Give again the entries below exactly, beginning at the first line and ending at the line with "Patch zu finden.".
[Opening Data for processing section]
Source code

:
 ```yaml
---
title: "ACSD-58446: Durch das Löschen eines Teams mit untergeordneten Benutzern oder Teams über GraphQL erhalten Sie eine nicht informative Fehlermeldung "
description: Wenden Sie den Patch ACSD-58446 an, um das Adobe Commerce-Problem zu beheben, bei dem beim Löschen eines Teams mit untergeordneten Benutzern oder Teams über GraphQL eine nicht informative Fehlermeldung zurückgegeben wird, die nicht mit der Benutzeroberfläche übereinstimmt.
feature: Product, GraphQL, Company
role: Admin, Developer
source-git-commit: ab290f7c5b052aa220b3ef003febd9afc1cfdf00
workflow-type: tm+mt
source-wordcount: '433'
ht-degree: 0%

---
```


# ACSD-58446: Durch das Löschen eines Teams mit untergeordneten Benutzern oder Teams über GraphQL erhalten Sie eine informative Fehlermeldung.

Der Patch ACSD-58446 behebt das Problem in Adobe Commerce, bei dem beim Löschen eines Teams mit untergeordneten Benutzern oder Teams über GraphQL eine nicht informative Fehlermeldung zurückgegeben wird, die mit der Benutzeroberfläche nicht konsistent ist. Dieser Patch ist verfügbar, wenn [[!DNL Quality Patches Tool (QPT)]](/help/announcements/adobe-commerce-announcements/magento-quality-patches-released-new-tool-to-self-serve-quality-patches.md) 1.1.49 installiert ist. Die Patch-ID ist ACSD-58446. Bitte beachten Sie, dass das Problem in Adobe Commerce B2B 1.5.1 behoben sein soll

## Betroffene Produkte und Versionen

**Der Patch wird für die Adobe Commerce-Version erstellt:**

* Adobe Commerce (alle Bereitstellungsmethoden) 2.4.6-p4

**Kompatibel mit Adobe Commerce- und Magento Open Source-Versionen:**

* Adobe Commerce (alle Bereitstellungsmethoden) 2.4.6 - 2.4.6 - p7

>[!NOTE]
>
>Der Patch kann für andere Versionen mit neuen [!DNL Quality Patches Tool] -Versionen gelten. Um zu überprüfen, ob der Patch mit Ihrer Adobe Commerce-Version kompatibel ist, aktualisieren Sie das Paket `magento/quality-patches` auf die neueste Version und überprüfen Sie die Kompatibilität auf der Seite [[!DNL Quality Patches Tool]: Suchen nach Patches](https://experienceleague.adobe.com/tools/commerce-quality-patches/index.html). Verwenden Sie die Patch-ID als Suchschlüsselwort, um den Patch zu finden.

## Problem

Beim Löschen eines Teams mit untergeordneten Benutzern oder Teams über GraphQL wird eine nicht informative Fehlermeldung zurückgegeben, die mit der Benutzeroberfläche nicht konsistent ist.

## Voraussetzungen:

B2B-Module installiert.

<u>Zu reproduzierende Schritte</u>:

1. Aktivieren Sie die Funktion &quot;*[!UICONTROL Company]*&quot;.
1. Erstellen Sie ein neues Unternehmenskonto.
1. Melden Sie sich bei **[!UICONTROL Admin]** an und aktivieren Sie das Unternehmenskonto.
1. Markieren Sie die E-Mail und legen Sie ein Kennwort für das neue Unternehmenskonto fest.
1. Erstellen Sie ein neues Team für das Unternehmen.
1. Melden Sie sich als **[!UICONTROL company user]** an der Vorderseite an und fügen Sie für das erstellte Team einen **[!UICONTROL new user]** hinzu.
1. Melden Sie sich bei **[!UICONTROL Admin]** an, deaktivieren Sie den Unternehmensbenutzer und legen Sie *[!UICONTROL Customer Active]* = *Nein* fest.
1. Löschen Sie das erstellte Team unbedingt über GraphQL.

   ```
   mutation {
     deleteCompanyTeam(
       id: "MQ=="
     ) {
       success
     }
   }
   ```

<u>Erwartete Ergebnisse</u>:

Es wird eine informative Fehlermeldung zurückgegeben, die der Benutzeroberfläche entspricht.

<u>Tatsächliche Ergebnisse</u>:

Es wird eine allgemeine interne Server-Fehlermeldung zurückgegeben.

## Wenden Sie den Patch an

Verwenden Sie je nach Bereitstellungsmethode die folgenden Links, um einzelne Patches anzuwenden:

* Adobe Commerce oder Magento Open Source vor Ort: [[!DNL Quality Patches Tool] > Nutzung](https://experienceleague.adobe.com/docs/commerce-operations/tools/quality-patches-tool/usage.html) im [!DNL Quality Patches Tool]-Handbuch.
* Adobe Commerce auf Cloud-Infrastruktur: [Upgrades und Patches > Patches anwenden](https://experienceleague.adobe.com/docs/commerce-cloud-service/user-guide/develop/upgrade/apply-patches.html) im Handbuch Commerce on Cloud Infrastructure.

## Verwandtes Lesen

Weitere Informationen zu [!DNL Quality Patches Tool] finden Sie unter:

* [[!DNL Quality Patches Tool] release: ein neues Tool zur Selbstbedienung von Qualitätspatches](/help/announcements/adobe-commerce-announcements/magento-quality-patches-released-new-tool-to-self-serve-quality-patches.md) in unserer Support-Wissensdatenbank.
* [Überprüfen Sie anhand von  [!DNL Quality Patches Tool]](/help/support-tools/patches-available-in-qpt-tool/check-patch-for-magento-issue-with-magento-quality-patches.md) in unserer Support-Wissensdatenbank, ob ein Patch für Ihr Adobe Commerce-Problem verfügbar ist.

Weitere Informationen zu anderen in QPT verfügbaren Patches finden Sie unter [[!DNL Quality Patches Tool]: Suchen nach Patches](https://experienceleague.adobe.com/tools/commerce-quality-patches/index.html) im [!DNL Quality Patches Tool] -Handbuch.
[Closing Data for processing section]
■ **Reply to the exercise**
Source code

:
 ```yaml
---
title: "ACSD-58446: Durch das Löschen eines Teams mit untergeordneten Benutzern oder Teams über GraphQL erhalten Sie eine nicht informative Fehlermeldung "
description: Wenden Sie den Patch ACSD-58446 an, um das Adobe Commerce-Problem zu beheben, bei dem beim Löschen eines Teams mit untergeordneten Benutzern oder Teams über GraphQL eine nicht informative Fehlermeldung zurückgegeben wird, die nicht mit der Benutzeroberfläche übereinstimmt.
feature: Product, GraphQL, Company
role: Admin, Developer
source-git-commit: ab290f7c5b052aa220b3ef003febd9afc1cfdf00
workflow-type: tm+mt
source-wordcount: '433'
ht-degree: 0%

---
```


# ACSD-58446: Durch das Löschen eines Teams mit untergeordneten Benutzern oder Teams über GraphQL erhalten Sie eine informative Fehlermeldung.

Der Patch ACSD-58446 behebt das Problem in Adobe Commerce, bei dem beim Löschen eines Teams mit untergeordneten Benutzern oder Teams über GraphQL eine nicht informative Fehlermeldung zurückgegeben wird, die mit der Benutzeroberfläche nicht konsistent ist. Dieser Patch ist verfügbar, wenn [[!DNL Quality Patches Tool (QPT)]](/help/announcements/adobe-commerce-announcements/magento-quality-patches-released-new-tool-to-self-serve-quality-patches.md) 1.1.49 installiert ist. Die Patch-ID ist ACSD-58446. Bitte beachten Sie, dass das Problem in Adobe Commerce B2B 1.5.1 behoben sein soll

## Betroffene Produkte und Versionen

**Der Patch wird für die Adobe Commerce-Version erstellt:**

* Adobe Commerce (alle Bereitstellungsmethoden) 2.4.6-p4

**Kompatibel mit Adobe Commerce- und Magento Open Source-Versionen:**

* Adobe Commerce (alle Bereitstellungsmethoden) 2.4.6 - 2.4.6 - p7

>[!NOTE]
>
>Der Patch kann für andere Versionen mit neuen [!DNL Quality Patches Tool] -Versionen gelten. Um zu überprüfen, ob der Patch mit Ihrer Adobe Commerce-Version kompatibel ist, aktualisieren Sie das Paket `magento/quality-patches` auf die neueste Version und überprüfen Sie die Kompatibilität auf der Seite [[!DNL Quality Patches Tool]: Suchen nach Patches](https://experienceleague.adobe.com/tools/commerce-quality-patches/index.html). Verwenden Sie die Patch-ID als Suchschlüsselwort, um den Patch zu finden.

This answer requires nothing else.